Christopher Adam Bond (born 28 May 1986) is an Australian wheelchair rugby player. He has won gold medals at the 2012 London and 2016 Rio Paralympics and a bronze medal at the 2024 Paris Paralympics.

==Personal==
Bond and his identical twin brother were born on 28 May 1986, and grew up in the Australian Capital Territory. He is missing both legs below his knees, his left wrist and his right four fingers as a result of a severe infection from a flesh eating bacterium he got while also being diagnosed with leukemia when he was nineteen years old. During his rehab, he was often one of the youngest people in gym. While he adjusted to life without his limbs, he started swimming at the pool at the Australian Institute of Sport. When he was young, he played rugby league and was a fan of the Canberra Raiders. Following his illness, he became friends with Clinton Schifcofske, the Raiders former captain. From 2008 to August 2011, he served as a board member of an organisation for young people trying to deal with their own cancer called CanTeen. During his time on the board, he also served as the organisation's national vice president. In 2021, he lived in Baringa, Queensland.

==Wheelchair rugby==
Bond is a 3.5 point wheelchair rugby player. In 2010, he began looking for a team sport to play and contacted Brad Dubberley, the head coach of the Australia national wheelchair rugby team who encouraged Bond to try the sport based on his existing love of rugby.

Bond made his national team debut at the 2011 Great Britain Cup. Wearing jersey number 10, he represented Australia at the 2012 Canada Cup International Wheelchair Rugby Tournament. In the game against Canada, he and teammate Ryley Batt proved difficult for the Canadians to contain. In May 2012, he participated in a test series against Japan national wheelchair rugby team in Sydney. He scored eighteen goals in the fourth game which Australia won 47 – 44, and twenty goals in the fifth game where Australia won 61 – 55. He played in the London Paralympic test event. He scored 14 points in the game against Canada national wheelchair rugby team that Australia won 56–52 and 20 points in the game against Sweden national wheelchair rugby team that Australia won 65–88. In the finals match against Great Britain national wheelchair rugby team, he scored 22 points in Australia's 71–48 victory. He was selected to represent Australia at the 2012 Summer Paralympics in wheelchair rugby. Going into London, his team was ranked second in the world behind the United States. He was part of the team that won the gold medal. The Australian team went through the five-day tournament undefeated.

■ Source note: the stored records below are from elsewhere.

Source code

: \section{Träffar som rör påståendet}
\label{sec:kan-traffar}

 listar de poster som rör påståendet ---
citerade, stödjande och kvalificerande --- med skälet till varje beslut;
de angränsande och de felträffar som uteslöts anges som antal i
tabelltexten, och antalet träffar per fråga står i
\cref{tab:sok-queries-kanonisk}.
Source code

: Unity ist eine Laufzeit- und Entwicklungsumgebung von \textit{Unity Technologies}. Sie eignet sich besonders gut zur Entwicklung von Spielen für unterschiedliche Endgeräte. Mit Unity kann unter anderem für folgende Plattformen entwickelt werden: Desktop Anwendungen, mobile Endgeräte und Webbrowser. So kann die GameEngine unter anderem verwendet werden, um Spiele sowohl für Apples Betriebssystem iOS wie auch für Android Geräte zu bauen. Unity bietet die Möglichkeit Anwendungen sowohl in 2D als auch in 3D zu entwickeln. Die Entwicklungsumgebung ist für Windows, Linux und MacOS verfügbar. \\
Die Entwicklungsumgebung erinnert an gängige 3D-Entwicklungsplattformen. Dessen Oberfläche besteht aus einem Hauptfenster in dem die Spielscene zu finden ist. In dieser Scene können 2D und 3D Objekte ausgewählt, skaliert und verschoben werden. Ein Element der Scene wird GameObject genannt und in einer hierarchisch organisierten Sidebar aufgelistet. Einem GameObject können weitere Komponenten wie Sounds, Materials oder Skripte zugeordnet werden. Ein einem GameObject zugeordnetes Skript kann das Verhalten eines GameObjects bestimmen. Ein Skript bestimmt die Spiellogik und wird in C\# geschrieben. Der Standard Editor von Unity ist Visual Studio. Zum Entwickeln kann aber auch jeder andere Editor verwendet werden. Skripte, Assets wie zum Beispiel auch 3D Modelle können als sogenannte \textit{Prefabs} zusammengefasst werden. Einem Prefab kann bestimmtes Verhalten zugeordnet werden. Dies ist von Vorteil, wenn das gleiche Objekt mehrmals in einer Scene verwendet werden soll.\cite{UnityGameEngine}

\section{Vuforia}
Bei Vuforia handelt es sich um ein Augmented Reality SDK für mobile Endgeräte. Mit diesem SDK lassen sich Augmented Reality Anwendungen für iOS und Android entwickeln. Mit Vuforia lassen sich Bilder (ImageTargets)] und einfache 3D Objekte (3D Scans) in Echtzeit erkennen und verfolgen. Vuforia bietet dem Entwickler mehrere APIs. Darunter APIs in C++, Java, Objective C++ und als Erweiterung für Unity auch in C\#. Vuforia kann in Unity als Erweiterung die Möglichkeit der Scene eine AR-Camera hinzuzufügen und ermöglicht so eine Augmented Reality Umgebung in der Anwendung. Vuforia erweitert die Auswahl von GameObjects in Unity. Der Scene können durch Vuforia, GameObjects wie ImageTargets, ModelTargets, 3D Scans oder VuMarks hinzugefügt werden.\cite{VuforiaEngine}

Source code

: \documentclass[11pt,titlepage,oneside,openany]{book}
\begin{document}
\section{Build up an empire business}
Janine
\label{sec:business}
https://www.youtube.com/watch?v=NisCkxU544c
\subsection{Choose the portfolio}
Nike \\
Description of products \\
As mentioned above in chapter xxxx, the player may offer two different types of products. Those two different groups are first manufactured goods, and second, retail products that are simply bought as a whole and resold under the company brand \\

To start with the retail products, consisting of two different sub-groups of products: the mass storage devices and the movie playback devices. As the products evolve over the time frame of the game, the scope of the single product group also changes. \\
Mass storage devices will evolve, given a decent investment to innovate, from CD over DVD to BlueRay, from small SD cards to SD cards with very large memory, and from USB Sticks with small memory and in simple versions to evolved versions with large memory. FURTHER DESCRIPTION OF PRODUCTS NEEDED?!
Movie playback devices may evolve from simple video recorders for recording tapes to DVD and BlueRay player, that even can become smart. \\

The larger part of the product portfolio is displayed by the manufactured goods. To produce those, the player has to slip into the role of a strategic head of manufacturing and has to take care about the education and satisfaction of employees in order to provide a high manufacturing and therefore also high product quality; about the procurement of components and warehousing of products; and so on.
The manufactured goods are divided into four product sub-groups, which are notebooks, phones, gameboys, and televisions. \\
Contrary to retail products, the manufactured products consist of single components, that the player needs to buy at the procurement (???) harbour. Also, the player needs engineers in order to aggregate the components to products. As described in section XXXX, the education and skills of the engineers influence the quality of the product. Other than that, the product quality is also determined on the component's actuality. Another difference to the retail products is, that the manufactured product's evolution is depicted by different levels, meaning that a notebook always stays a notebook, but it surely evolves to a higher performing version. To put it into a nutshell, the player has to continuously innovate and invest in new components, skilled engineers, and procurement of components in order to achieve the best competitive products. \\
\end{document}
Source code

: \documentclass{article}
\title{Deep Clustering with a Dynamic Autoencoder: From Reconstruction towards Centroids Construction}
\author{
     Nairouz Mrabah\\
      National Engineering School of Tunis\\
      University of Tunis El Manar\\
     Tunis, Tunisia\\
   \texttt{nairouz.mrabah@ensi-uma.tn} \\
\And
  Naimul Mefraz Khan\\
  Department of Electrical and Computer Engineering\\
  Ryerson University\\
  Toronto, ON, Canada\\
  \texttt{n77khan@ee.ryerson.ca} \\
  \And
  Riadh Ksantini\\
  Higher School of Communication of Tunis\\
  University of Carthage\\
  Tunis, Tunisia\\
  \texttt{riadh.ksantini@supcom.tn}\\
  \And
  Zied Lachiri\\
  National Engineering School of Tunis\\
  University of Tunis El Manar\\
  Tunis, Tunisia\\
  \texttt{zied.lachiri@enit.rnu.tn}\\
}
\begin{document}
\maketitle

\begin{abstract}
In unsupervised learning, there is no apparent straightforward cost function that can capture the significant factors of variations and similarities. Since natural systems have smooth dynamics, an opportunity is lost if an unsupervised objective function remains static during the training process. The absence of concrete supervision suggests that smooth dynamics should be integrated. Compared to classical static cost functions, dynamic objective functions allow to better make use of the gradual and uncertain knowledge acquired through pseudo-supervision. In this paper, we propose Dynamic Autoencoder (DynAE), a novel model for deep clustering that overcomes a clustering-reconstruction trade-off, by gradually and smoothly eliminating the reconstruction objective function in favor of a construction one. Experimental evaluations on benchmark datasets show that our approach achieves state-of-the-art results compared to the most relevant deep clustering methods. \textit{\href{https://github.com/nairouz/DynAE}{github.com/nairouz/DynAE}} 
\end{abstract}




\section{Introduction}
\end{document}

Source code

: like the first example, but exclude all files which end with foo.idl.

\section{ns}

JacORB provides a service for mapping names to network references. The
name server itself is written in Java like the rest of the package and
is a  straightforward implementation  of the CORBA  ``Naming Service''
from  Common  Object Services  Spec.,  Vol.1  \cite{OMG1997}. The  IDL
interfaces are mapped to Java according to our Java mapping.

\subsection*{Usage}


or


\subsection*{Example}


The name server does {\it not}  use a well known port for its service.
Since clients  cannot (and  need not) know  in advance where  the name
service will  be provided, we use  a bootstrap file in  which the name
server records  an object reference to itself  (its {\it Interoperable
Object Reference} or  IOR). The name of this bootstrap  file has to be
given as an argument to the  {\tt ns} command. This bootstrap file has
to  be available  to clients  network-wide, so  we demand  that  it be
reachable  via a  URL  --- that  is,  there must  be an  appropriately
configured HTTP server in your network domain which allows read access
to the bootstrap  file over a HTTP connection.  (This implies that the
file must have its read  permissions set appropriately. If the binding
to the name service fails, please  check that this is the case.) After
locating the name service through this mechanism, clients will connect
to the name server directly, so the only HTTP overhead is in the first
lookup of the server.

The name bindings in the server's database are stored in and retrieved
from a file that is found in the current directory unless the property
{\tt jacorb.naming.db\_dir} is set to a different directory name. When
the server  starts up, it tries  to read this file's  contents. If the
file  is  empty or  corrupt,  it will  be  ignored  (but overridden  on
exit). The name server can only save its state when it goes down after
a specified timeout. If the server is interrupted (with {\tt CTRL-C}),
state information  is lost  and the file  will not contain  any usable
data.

Bond was a member of the Australian team that won its first world championship gold medal at the 2014 World Wheelchair Rugby Championships at Odense, Denmark.

He was a member of the team that retained its gold medal at the 2016 Rio Paralympics after defeating the United States 59–58 in the final.

At the 2018 IWRF World Championship in Sydney, Australia, he was a member of the Australian team that won the silver medal after being defeated by Japan 61–62 in the gold medal game.

At the 2020 Summer Paralympics, the Steelers finished fourth after being defeated by Japan 52–60 in the bronze medal game. COVID travel restrictions led to Steelers not having a team training since March 2020 prior to Tokyo.

Bond as Steelers captain won his second world championship gold medal at the 2022 IWRF World Championship in Vejle, Denmark.

At the 2024 Summer Paralympics, he captained the Steelers that won the bronze medal defeating Great Britain 50–48.

He was awarded an Order of Australia Medal in the 2014 Australia Day Honours "for service to sport as a Gold Medallist at the London 2012 Paralympic Games." In November 2016, Bond with Ryan Scott was awarded the Sporting Wheelies and Disabled Association Senior Male Athlete of the Year.

In 2020, he joined the board of Disability Sports Australia.